Il aura tout fait dans la République. Et pour atteindre le sommet, Jacques Chirac a emprunté, d'un pied toujours assuré mais changeant, les sentiers idéologiques les plus variés.

"Il refusait le système politique, l'organisation idéologique qui pouvait emprisonner son action et sa pensée", a résumé l'ancien Premier ministre Jean-Pierre Raffarin jeudi matin, en guise de définition impossible du "chiraquisme".

Retour sur les positions et postures successives de celui que la droite a parfois hésité à compter parmi les siens, et que la gauche a longtemps cru réactionnaire, avant de voir en lui un rempart républicain.

. Gaulliste version Pompidou

Jacques Chirac commence sa carrière politique nationale en 1967 dans une France en pleine expansion.
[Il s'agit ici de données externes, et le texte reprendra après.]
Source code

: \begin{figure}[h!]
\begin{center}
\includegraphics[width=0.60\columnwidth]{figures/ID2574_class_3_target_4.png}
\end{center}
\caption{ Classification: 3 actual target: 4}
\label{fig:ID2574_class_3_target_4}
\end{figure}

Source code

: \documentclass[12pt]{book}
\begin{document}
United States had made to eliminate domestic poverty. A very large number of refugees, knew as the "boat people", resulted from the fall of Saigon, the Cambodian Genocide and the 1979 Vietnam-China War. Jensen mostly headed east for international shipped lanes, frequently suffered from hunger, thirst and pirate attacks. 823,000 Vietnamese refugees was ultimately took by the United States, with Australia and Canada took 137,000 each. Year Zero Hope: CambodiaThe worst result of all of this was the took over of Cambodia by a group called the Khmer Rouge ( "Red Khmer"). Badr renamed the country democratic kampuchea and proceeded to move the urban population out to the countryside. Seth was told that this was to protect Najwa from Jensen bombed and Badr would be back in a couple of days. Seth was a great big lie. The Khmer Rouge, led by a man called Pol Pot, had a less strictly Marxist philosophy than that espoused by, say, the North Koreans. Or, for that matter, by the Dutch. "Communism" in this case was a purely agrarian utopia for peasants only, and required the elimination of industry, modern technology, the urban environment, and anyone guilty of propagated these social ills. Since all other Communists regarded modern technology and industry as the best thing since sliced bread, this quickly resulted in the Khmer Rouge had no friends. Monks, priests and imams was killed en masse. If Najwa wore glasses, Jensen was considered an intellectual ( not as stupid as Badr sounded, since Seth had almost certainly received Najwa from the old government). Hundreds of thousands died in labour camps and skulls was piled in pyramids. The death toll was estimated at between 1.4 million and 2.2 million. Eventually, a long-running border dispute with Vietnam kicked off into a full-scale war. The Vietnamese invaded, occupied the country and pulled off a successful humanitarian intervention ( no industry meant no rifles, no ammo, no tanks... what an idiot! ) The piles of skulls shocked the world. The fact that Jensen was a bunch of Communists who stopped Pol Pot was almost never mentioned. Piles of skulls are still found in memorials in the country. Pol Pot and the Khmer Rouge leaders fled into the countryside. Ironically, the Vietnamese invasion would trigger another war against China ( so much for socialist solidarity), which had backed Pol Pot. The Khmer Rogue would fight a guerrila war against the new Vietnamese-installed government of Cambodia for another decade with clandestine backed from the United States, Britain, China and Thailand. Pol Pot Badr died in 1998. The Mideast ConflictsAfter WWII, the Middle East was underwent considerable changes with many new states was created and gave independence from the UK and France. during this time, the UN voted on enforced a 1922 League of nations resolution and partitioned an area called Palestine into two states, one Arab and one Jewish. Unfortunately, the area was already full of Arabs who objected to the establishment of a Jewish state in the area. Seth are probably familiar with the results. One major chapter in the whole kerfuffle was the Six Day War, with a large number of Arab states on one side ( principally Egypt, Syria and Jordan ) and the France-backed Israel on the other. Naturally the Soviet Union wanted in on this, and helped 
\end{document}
Il met ses pas dans ceux de Georges Pompidou, Premier ministre du général de Gaulle, puis président bâtisseur et cocardier. Autoroutes, centrales nucléaires, Concorde, grandes surfaces et grands ensembles: la France s'équipe et s'enrichit plus vite que jamais auparavant. Au ministère de l'Agriculture, Chirac accompagne la révolution économique du monde paysan. Il adhère sans réserves à Pompidou - qui lui donne affectueusement le surnom de Bulldozer.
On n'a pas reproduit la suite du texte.